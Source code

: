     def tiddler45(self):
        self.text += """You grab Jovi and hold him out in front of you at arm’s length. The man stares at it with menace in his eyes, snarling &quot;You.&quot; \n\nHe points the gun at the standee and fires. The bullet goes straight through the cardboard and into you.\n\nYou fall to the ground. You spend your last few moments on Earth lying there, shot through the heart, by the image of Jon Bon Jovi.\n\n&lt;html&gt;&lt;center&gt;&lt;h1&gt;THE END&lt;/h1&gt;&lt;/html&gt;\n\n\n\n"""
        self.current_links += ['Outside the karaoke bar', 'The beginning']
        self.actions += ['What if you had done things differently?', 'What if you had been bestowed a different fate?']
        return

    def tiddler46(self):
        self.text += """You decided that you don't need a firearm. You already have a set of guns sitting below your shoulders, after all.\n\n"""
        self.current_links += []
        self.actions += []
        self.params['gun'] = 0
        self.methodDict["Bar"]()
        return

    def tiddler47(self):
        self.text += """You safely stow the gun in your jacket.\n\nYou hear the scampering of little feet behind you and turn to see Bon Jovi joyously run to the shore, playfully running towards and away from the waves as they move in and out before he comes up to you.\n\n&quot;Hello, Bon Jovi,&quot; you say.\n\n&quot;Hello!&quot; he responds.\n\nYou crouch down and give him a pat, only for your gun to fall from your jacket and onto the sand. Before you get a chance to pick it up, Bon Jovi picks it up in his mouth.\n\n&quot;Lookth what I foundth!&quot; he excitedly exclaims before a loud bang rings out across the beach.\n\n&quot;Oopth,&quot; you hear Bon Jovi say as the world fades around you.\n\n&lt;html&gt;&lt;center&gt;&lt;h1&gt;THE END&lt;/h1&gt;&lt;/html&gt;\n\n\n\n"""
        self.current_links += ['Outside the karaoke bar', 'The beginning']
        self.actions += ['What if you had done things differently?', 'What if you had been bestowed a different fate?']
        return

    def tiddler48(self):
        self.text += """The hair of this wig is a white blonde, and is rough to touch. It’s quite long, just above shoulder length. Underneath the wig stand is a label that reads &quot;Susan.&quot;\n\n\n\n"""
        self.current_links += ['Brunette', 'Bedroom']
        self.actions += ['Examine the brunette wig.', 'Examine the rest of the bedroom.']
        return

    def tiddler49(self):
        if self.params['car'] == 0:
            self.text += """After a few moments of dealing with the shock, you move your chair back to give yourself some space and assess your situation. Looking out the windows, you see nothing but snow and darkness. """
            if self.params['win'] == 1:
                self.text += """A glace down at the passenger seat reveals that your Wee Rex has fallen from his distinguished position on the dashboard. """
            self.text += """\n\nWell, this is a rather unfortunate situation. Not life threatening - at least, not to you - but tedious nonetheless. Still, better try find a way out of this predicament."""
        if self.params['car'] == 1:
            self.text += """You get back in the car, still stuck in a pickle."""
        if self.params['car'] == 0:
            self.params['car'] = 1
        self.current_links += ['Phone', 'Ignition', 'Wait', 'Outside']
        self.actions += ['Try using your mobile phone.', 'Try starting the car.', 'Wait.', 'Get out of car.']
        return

■ ■ ■

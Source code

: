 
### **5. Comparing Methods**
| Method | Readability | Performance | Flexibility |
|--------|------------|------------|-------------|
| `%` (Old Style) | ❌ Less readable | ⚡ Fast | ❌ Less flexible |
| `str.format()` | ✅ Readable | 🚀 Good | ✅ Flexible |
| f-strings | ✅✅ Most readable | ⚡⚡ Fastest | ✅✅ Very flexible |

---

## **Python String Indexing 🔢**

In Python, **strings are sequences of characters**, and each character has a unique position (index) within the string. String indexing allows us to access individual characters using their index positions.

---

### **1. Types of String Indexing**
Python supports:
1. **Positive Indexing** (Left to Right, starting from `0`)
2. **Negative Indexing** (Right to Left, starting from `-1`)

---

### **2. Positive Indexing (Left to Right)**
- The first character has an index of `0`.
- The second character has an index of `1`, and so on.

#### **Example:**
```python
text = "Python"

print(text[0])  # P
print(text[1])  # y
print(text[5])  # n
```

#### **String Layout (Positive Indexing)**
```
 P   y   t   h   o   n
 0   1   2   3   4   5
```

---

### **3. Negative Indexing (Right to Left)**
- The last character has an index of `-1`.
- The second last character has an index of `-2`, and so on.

■ ■ ■

- [What needs to be done]:
Scan the entries above for the string "back", and copy every line where it turns up.

- [Exercise response]:
            self.text += """After a few moments of dealing with the shock, you move your chair back to give yourself some space and assess your situation. Looking out the windows, you see nothing but snow and darkness. """
            self.text += """You get back in the car, still stuck in a pickle."""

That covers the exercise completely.